* TASK DESCRIPTION:
Please restate every entry exactly. Leave out the pictures.
+++ MATERIAL SUPPLIED
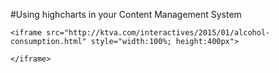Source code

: #Using highcharts in your Content Management System

```
<iframe src="http://ktva.com/interactives/2015/01/alcohol-consumption.html" style="width:100%; height:400px">

</iframe>

```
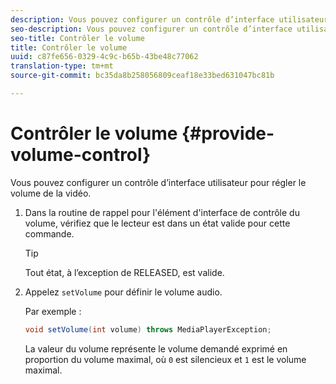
 ```yaml
---
description: Vous pouvez configurer un contrôle d’interface utilisateur pour régler le volume de la vidéo.
seo-description: Vous pouvez configurer un contrôle d’interface utilisateur pour régler le volume de la vidéo.
seo-title: Contrôler le volume
title: Contrôler le volume
uuid: c87fe656-0329-4c9c-b65b-43be48c77062
translation-type: tm+mt
source-git-commit: bc35da8b258056809ceaf18e33bed631047bc81b

---
```



# Contrôler le volume {#provide-volume-control}

Vous pouvez configurer un contrôle d’interface utilisateur pour régler le volume de la vidéo.

1. Dans la routine de rappel pour l&#39;élément d&#39;interface de contrôle du volume, vérifiez que le lecteur est dans un état valide pour cette commande.

   >[!TIP]
   >
   >Tout état, à l’exception de RELEASED, est valide.

1. Appelez `setVolume` pour définir le volume audio.

   Par exemple :

   ```java
   void setVolume(int volume) throws MediaPlayerException;
   ```

   La valeur du volume représente le volume demandé exprimé en proportion du volume maximal, où `0` est silencieux et `1` est le volume maximal.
++++++
* SOLUTION TO THE PROBLEM:
Source code

: #Using highcharts in your Content Management System

```
<iframe src="http://ktva.com/interactives/2015/01/alcohol-consumption.html" style="width:100%; height:400px">

</iframe>

```
 ```yaml
---
description: Vous pouvez configurer un contrôle d’interface utilisateur pour régler le volume de la vidéo.
seo-description: Vous pouvez configurer un contrôle d’interface utilisateur pour régler le volume de la vidéo.
seo-title: Contrôler le volume
title: Contrôler le volume
uuid: c87fe656-0329-4c9c-b65b-43be48c77062
translation-type: tm+mt
source-git-commit: bc35da8b258056809ceaf18e33bed631047bc81b

---
```



# Contrôler le volume {#provide-volume-control}

Vous pouvez configurer un contrôle d’interface utilisateur pour régler le volume de la vidéo.

1. Dans la routine de rappel pour l&#39;élément d&#39;interface de contrôle du volume, vérifiez que le lecteur est dans un état valide pour cette commande.

   >[!TIP]
   >
   >Tout état, à l’exception de RELEASED, est valide.

1. Appelez `setVolume` pour définir le volume audio.

   Par exemple :

   ```java
   void setVolume(int volume) throws MediaPlayerException;
   ```

   La valeur du volume représente le volume demandé exprimé en proportion du volume maximal, où `0` est silencieux et `1` est le volume maximal.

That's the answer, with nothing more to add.